The ability of physicians to provide accurate diagnoses is usually dependent on meticulousness in collecting patient's information from medical history and physical examination. Unlike the use of paper records, electronic health records will increase the timely accessibility of patients' information and enhance the clinician's knowledge about the patient. Secondly, these records can strengthen thoughtful examination by providing document succinct analysis to both clinicians and patients. Clinical documentation that promotes thoughtful examination should be based on efficient text-entry tools (Schiff & Bates par, 5).
Electronic health record systems can also reduce medical errors by promoting the documentation of ongoing patient history and assessment with which patients will not be required to begin a record from scratch with every new physician. In addition these systems should be developed with a better approach to managing problem lists through incorporating them into clinical documentation and conversations. The fifth way for reducing errors through EHRs is to ensure the fail-safe communication and measures in ordering tests and following the results.
The two other measures are the inclusion of checklist prompts to ensure that vital questions are asked and appropriate diagnoses considered and provision of more follow-up and systematic oversight of response for precise diagnosis. Important Aspects of the Article: This article is significant because it addresses the main concern on whether clinical documentation through electronic health records can help in preventing diagnostic errors.

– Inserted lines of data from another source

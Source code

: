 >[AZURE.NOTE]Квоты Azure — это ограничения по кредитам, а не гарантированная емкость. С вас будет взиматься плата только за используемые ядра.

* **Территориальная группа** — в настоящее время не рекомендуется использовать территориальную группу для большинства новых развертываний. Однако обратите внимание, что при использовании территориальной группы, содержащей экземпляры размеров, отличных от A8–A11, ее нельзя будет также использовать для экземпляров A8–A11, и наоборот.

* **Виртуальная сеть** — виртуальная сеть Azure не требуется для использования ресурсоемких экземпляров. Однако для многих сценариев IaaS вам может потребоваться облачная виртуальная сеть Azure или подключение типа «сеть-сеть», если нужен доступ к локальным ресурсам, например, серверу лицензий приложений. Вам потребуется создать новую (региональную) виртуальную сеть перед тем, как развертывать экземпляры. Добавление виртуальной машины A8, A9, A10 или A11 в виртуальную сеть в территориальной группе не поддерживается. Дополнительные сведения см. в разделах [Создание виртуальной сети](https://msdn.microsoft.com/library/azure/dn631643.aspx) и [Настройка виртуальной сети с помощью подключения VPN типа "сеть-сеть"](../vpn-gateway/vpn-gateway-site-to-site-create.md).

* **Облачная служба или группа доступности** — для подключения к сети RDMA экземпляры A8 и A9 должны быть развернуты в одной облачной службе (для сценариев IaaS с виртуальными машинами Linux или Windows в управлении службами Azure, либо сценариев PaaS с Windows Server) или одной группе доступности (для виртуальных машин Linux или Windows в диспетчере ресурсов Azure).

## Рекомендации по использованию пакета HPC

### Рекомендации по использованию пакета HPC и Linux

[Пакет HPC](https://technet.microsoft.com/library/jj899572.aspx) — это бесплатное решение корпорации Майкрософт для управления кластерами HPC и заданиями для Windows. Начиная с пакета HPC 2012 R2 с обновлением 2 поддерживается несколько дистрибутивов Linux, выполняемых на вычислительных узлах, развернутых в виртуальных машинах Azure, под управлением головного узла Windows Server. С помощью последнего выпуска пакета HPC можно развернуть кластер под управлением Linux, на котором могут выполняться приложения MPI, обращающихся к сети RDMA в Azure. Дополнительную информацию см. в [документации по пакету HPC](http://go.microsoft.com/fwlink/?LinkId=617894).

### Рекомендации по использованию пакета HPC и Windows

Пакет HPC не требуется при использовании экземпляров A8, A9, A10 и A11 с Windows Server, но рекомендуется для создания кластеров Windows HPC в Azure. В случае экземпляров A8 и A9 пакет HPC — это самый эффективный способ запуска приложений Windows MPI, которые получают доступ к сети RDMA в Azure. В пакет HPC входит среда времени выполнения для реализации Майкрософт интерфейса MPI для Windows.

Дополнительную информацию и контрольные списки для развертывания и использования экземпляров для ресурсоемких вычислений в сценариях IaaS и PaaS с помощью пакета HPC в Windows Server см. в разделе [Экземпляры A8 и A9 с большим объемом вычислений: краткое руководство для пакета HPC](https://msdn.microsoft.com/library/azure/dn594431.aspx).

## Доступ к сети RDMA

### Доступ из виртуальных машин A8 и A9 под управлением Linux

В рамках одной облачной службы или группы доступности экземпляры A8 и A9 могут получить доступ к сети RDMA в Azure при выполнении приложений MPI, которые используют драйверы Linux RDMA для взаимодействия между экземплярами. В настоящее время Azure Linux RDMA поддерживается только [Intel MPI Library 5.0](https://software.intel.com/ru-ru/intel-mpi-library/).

This is largely because one of the fundamental questions that have emerged is whether such systems can improve the clinician's workflow and enhance the quality of health care. With the government's readiness and willingness to invest huge amounts of money on health information technology, it's important to understand how electronic clinical documentation can lessen diagnostic errors. The article serves as an informative piece of writing that provides necessary steps with which this kind of documentation can improve the quality of care.